* **WORK ORDER**
Find every line in the records below that holds the word "scholarship", and copy it out.

Records drawn from a dataset:

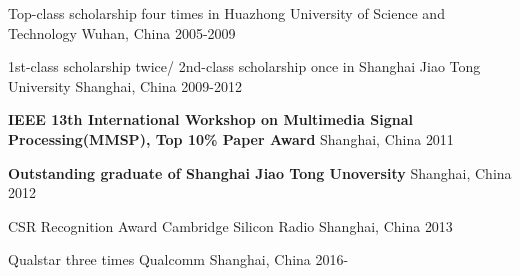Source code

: 



\begin{cvhonors}

  \cvhonor
    {} %
    {Top-class scholarship four times in Huazhong University of Science and Technology} %
    {Wuhan, China} %
    {2005-2009} %

  \cvhonor
    {} %
    {1st-class scholarship twice/ 2nd-class scholarship once in Shanghai Jiao Tong University} %
    {Shanghai, China} %
    {2009-2012} %

  \cvhonor
    {} %
    {\textbf{IEEE 13th International Workshop on Multimedia Signal Processing(MMSP), Top 10\% Paper Award}} %
    {Shanghai, China} %
    {2011} %

  \cvhonor
    {} %
    {\textbf{Outstanding graduate of Shanghai Jiao Tong Unoversity}} %
    {Shanghai, China} %
    {2012} %

\end{cvhonors}




\begin{cvhonors}

  \cvhonor
    {CSR Recognition Award} %
    {Cambridge Silicon Radio} %
    {Shanghai, China} %
    {2013} %

  \cvhonor
    {Qualstar three times} %
    {Qualcomm} %
    {Shanghai, China} %
    {2016-} %

\end{cvhonors}
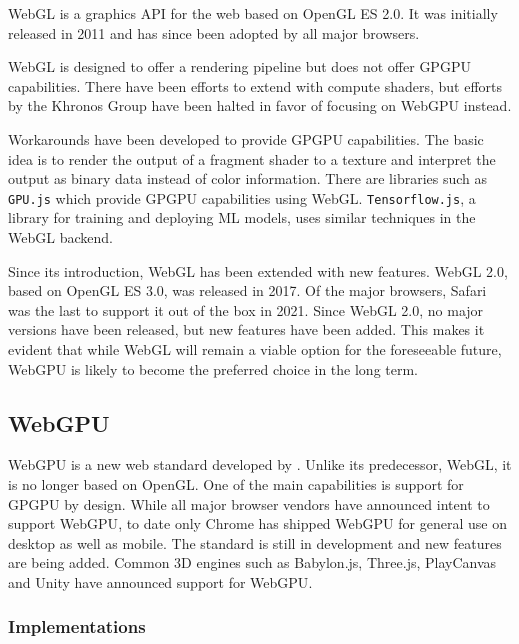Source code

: \gls{WebGL} is a graphics \gls{API} for the web based on \gls{OpenGL ES} 2.0. It was initially released in 2011 and has since been adopted by all major browsers.

\gls{WebGL} is designed to offer a rendering pipeline but does not offer \gls{GPGPU} capabilities. There have been efforts to extend with compute shaders, but efforts by the \gls{Khronos Group} have been halted in favor of focusing on \gls{WebGPU} instead.

Workarounds have been developed to provide \gls{GPGPU} capabilities. The basic idea is to render the output of a fragment shader to a texture and interpret the output as binary data instead of color information. There are libraries such as \texttt{GPU.js} which provide \gls{GPGPU} capabilities using \gls{WebGL}. \texttt{Tensorflow.js}, a library for training and deploying \gls{ML} models, uses similar techniques in the \gls{WebGL} backend.

Since its introduction, \gls{WebGL} has been extended with new features. \gls{WebGL} 2.0, based on \gls{OpenGL ES} 3.0, was released in 2017. Of the major browsers, Safari was the last to support it out of the box in 2021. Since \gls{WebGL} 2.0, no major versions have been released, but new features have been added. This makes it evident that while \gls{WebGL} will remain a viable option for the foreseeable future, \gls{WebGPU} is likely to become the preferred choice in the long term.

\subsection*{WebGPU}

\gls{WebGPU} is a new web standard developed by  \cite{webgpuSpecification}. Unlike its predecessor, \gls{WebGL}, it is no longer based on \gls{OpenGL}. One of the main capabilities is support for \gls{GPGPU} by design. While all major browser vendors have announced intent to support \gls{WebGPU}, to date only Chrome has shipped \gls{WebGPU} for general use on desktop as well as mobile.
The standard is still in development and new features are being added.
Common 3D engines such as \gls{Babylon.js}, \gls{Three.js}, \gls{PlayCanvas} and \gls{Unity} have announced support for \gls{WebGPU}.

\subsubsection{Implementations}

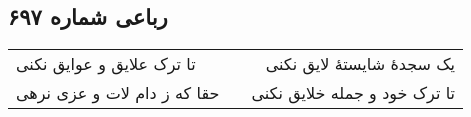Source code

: \begin{center}
\section*{رباعی شماره ۶۹۷}
\label{sec:sh697}
\begin{longtable}{l p{0.5cm} r}
تا ترک علایق و عوایق نکنی
&&
یک سجدهٔ شایستهٔ لایق نکنی
\\
حقا که ز دام لات و عزی نرهی
&&
تا ترک خود و جمله خلایق نکنی
\\
\end{longtable}
\end{center}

* **WRITTEN RESPONSE**
    {Top-class scholarship four times in Huazhong University of Science and Technology} %
    {1st-class scholarship twice/ 2nd-class scholarship once in Shanghai Jiao Tong University} %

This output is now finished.